Records from a data source:

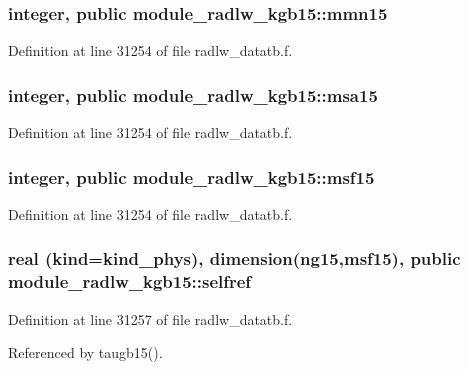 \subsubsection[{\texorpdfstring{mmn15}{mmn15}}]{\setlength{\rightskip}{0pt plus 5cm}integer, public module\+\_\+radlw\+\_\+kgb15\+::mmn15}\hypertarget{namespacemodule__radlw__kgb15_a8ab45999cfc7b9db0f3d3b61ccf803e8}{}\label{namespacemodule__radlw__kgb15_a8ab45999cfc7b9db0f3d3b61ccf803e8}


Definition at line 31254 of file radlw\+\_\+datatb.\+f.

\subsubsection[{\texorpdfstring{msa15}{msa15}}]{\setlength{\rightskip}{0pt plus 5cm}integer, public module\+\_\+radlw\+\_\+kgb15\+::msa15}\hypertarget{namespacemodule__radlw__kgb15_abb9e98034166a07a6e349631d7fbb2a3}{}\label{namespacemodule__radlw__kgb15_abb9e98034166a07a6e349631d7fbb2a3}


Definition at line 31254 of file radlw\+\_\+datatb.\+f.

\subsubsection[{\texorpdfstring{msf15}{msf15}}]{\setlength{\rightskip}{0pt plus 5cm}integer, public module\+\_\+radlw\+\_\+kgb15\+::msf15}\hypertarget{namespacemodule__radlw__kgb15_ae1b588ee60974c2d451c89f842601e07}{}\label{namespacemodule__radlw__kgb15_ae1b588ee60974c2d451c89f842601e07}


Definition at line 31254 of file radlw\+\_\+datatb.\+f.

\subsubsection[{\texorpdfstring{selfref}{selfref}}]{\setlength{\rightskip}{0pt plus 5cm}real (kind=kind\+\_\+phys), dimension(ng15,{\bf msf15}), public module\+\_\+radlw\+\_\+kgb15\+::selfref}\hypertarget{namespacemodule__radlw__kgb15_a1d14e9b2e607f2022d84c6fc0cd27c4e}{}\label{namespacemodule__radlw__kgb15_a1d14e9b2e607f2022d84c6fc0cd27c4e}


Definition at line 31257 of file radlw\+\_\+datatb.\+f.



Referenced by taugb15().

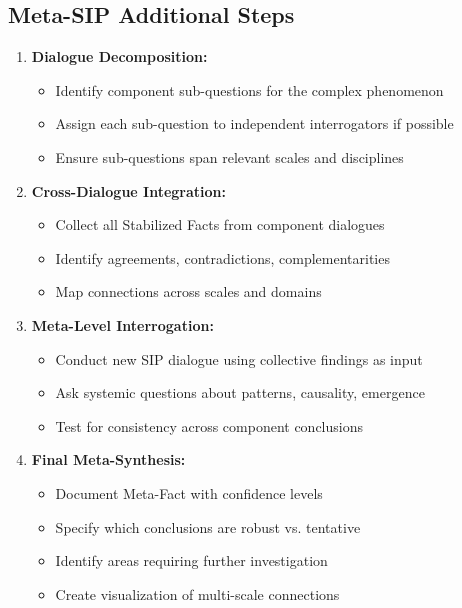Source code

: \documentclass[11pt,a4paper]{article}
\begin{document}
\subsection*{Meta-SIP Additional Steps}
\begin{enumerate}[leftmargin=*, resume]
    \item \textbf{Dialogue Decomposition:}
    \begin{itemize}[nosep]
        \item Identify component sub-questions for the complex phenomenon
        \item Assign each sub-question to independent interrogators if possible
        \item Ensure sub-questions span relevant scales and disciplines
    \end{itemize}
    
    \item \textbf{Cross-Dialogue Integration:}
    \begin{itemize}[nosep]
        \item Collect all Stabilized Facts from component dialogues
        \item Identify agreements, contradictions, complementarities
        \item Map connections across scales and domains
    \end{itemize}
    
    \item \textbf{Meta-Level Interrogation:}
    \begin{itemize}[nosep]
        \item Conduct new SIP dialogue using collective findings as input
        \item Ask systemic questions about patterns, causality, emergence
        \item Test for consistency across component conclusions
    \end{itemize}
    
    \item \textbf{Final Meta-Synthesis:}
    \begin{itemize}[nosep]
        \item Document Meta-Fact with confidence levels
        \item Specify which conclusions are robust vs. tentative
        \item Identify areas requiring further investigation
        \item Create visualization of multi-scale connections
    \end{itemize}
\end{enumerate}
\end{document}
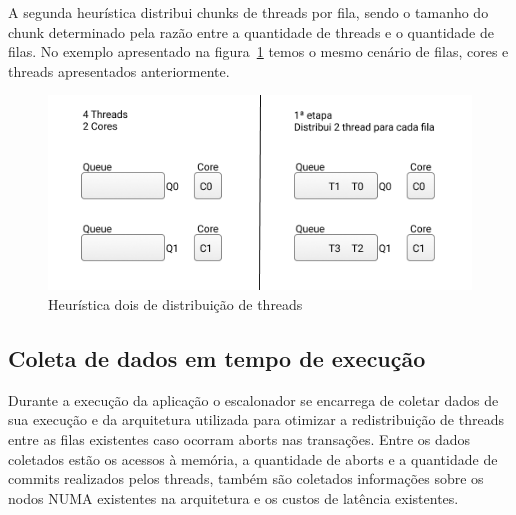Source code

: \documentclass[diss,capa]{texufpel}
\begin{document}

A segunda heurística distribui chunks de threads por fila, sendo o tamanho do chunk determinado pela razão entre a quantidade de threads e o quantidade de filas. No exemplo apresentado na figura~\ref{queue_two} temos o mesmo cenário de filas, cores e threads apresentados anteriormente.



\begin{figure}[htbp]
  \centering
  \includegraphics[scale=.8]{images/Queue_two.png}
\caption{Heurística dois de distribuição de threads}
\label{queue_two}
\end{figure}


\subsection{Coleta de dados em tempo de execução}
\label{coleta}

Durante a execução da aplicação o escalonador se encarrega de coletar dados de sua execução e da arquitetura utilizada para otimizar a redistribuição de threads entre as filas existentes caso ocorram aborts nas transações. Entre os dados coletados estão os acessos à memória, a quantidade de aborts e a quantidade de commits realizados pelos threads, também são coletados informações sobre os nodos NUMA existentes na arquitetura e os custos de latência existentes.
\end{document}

What the task requires:
Give every entry again as it is, dropping its pictures.

Answer box:
 \subsubsection[{\texorpdfstring{mmn15}{mmn15}}]{\setlength{\rightskip}{0pt plus 5cm}integer, public module\+\_\+radlw\+\_\+kgb15\+::mmn15}\hypertarget{namespacemodule__radlw__kgb15_a8ab45999cfc7b9db0f3d3b61ccf803e8}{}\label{namespacemodule__radlw__kgb15_a8ab45999cfc7b9db0f3d3b61ccf803e8}


Definition at line 31254 of file radlw\+\_\+datatb.\+f.

\subsubsection[{\texorpdfstring{msa15}{msa15}}]{\setlength{\rightskip}{0pt plus 5cm}integer, public module\+\_\+radlw\+\_\+kgb15\+::msa15}\hypertarget{namespacemodule__radlw__kgb15_abb9e98034166a07a6e349631d7fbb2a3}{}\label{namespacemodule__radlw__kgb15_abb9e98034166a07a6e349631d7fbb2a3}


Definition at line 31254 of file radlw\+\_\+datatb.\+f.

\subsubsection[{\texorpdfstring{msf15}{msf15}}]{\setlength{\rightskip}{0pt plus 5cm}integer, public module\+\_\+radlw\+\_\+kgb15\+::msf15}\hypertarget{namespacemodule__radlw__kgb15_ae1b588ee60974c2d451c89f842601e07}{}\label{namespacemodule__radlw__kgb15_ae1b588ee60974c2d451c89f842601e07}


Definition at line 31254 of file radlw\+\_\+datatb.\+f.

\subsubsection[{\texorpdfstring{selfref}{selfref}}]{\setlength{\rightskip}{0pt plus 5cm}real (kind=kind\+\_\+phys), dimension(ng15,{\bf msf15}), public module\+\_\+radlw\+\_\+kgb15\+::selfref}\hypertarget{namespacemodule__radlw__kgb15_a1d14e9b2e607f2022d84c6fc0cd27c4e}{}\label{namespacemodule__radlw__kgb15_a1d14e9b2e607f2022d84c6fc0cd27c4e}


Definition at line 31257 of file radlw\+\_\+datatb.\+f.



Referenced by taugb15().

Source code

: \documentclass[11pt,a4paper]{article}
\begin{document}
\subsection*{Meta-SIP Additional Steps}
\begin{enumerate}[leftmargin=*, resume]
    \item \textbf{Dialogue Decomposition:}
    \begin{itemize}[nosep]
        \item Identify component sub-questions for the complex phenomenon
        \item Assign each sub-question to independent interrogators if possible
        \item Ensure sub-questions span relevant scales and disciplines
    \end{itemize}
    
    \item \textbf{Cross-Dialogue Integration:}
    \begin{itemize}[nosep]
        \item Collect all Stabilized Facts from component dialogues
        \item Identify agreements, contradictions, complementarities
        \item Map connections across scales and domains
    \end{itemize}
    
    \item \textbf{Meta-Level Interrogation:}
    \begin{itemize}[nosep]
        \item Conduct new SIP dialogue using collective findings as input
        \item Ask systemic questions about patterns, causality, emergence
        \item Test for consistency across component conclusions
    \end{itemize}
    
    \item \textbf{Final Meta-Synthesis:}
    \begin{itemize}[nosep]
        \item Document Meta-Fact with confidence levels
        \item Specify which conclusions are robust vs. tentative
        \item Identify areas requiring further investigation
        \item Create visualization of multi-scale connections
    \end{itemize}
\end{enumerate}
\end{document}
Source code

: \documentclass[diss,capa]{texufpel}
\begin{document}

A segunda heurística distribui chunks de threads por fila, sendo o tamanho do chunk determinado pela razão entre a quantidade de threads e o quantidade de filas. No exemplo apresentado na figura~\ref{queue_two} temos o mesmo cenário de filas, cores e threads apresentados anteriormente.



\begin{figure}[htbp]
  \centering
  \includegraphics[scale=.8]{images/Queue_two.png}
\caption{Heurística dois de distribuição de threads}
\label{queue_two}
\end{figure}


\subsection{Coleta de dados em tempo de execução}
\label{coleta}

Durante a execução da aplicação o escalonador se encarrega de coletar dados de sua execução e da arquitetura utilizada para otimizar a redistribuição de threads entre as filas existentes caso ocorram aborts nas transações. Entre os dados coletados estão os acessos à memória, a quantidade de aborts e a quantidade de commits realizados pelos threads, também são coletados informações sobre os nodos NUMA existentes na arquitetura e os custos de latência existentes.
\end{document}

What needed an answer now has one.